Post-Training Guide#
This guide provides instructions for post-training Cosmos-Reason1 on the SFT/RL datasets using cosmos-rl (refer to the cosmos-rl documentation documentation for more details).
Setup#
Follow the Installation guide to install system dependencies and clone the Cosmos-Reason1 repository from GitHub
Install the redis package:
pkgm install redis-server # or conda install -c conda-forge redis-server
Set up the post-training environment:
cd examples/post_training just install source .venv/bin/activate
Monitoring#
We recommend using wandb to monitor training.
Acquire your WANDB_API_KEY.
Log in to wandb:
uv tool install -U wandb
wandb login
Now, when training you will observe the wandb
link in the logging:
wandb: 🚀 View run at https://wandb.ai/${WANDB_USER_NAME}/${config.logging.project_name}/runs/20250515101157
Training#
Note
Following the below training steps will trigger a download of around 200GB of model and dataset files from Hugging Face.
Ensure that your ~/.cache
directory has enough storage space or that the HF_HOME
and COSMOS_CACHE
environment
variables are set to a directory with enough space.
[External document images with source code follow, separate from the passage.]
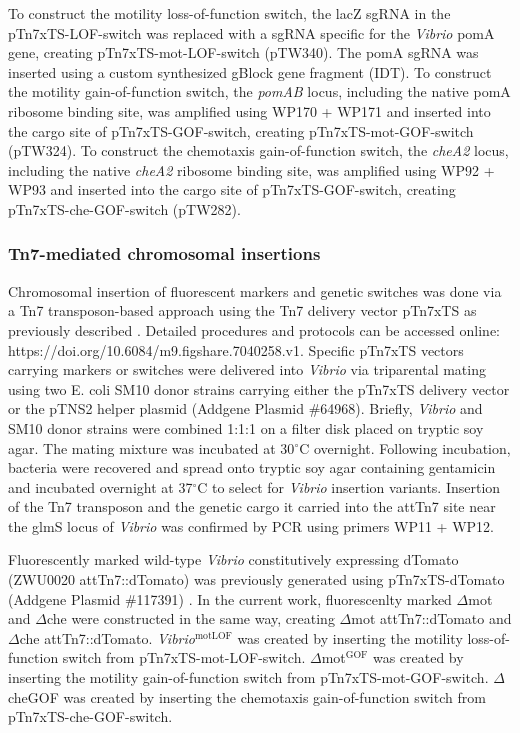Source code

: {{{{{{{To construct the motility loss-of-function switch, the lacZ sgRNA in the pTn7xTS-LOF-switch was replaced with a sgRNA specific for the \textit{Vibrio} pomA gene, creating pTn7xTS-mot-LOF-switch (pTW340). The pomA sgRNA was inserted using a custom synthesized gBlock gene fragment (IDT). To construct the motility gain-of-function switch, the \textit{pomAB} locus, including the native pomA ribosome binding site, was amplified using WP170 + WP171 and inserted into the cargo site of pTn7xTS-GOF-switch, creating pTn7xTS-mot-GOF-switch (pTW324). To construct the chemotaxis gain-of-function switch, the \textit{cheA2} locus, including the native \textit{cheA2} ribosome binding site, was amplified using WP92 + WP93 and inserted into the cargo site of pTn7xTS-GOF-switch, creating pTn7xTS-che-GOF-switch (pTW282).

\subsubsection{Tn7-mediated chromosomal insertions}
Chromosomal insertion of fluorescent markers and genetic switches was done via a Tn7 transposon-based approach using the Tn7 delivery vector pTn7xTS as previously described \cite{wiles_modernized_2018}. Detailed procedures and protocols can be accessed online: https://doi.org/10.6084/m9.figshare.7040258.v1. Specific pTn7xTS vectors carrying markers or switches were delivered into \textit{Vibrio} via triparental mating using two E. coli SM10 donor strains carrying either the pTn7xTS delivery vector or the pTNS2 helper plasmid (Addgene Plasmid \#64968). Briefly, \textit{Vibrio} and SM10 donor strains were combined 1:1:1 on a filter disk placed on tryptic soy agar. The mating mixture was incubated at 30$^\circ$C overnight. Following incubation, bacteria were recovered and spread onto tryptic soy agar containing gentamicin and incubated overnight at 37$^\circ$C to select for \textit{Vibrio} insertion variants. Insertion of the Tn7 transposon and the genetic cargo it carried into the attTn7 site near the glmS locus of \textit{Vibrio} was confirmed by PCR using primers WP11 + WP12.

Fluorescently marked wild-type \textit{Vibrio} constitutively expressing dTomato (ZWU0020 attTn7::dTomato) was previously generated using pTn7xTS-dTomato (Addgene Plasmid \#117391) \cite{wiles_modernized_2018}. In the current work, fluorescenlty marked $\Delta$mot and $\Delta$che were constructed in the same way, creating $\Delta$mot attTn7::dTomato  and $\Delta$che attTn7::dTomato. \textit{Vibrio}$^{\text{motLOF}}$ was created by inserting the motility loss-of-function switch from pTn7xTS-mot-LOF-switch. $\Delta$mot$^{\text{GOF}}$ was created by inserting the motility gain-of-function switch from pTn7xTS-mot-GOF-switch. $\Delta$cheGOF was created by inserting the chemotaxis gain-of-function switch from pTn7xTS-che-GOF-switch.

}}}}}}}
Supervised Fine-Tuning (SFT)#
SFT training can improve model capability on tasks that have a similar distribution to that of the training dataset:
For example, training with the robovqa
dataset can improve performance with robotics-focused visual question-answering
scenarios.
Configuration#
Configure settings by editing the configs/sft.toml file. The default configuration uses 4 GPUs. Variants include the following:
8 GPUs
[policy.parallelism] dp_shard_size = 8
Training#
Run training as follows:
cosmos-rl --config configs/sft.toml ./tools/dataset/cosmos_sft.py
After training completes, the final output checkpoint can be found in the log:
[rank0]:Exported safetensors to ./outputs/sft/20250516061336/safetensors/final
Reinforcement Learning (RL)#
RL training can improve model reasoning capability on certain tasks with the reasoning training dataset.
Configuration#
Configure settings by editing the configs/rl.toml file. The default configuration uses 4 GPUs. Variants include the following:
8 GPUs
[rollout.parallelism] tp_size = 4 [policy.parallelism] dp_shard_size = 4
Training#
Run training as follows:
cosmos-rl --config configs/rl.toml tools/dataset/cosmos_grpo.py
Similar to SFT training, the final output checkpoint can be found in the log.
Next Steps#
To evaluate the post-trained model, run the Cosmos-Reason1 Benchmark.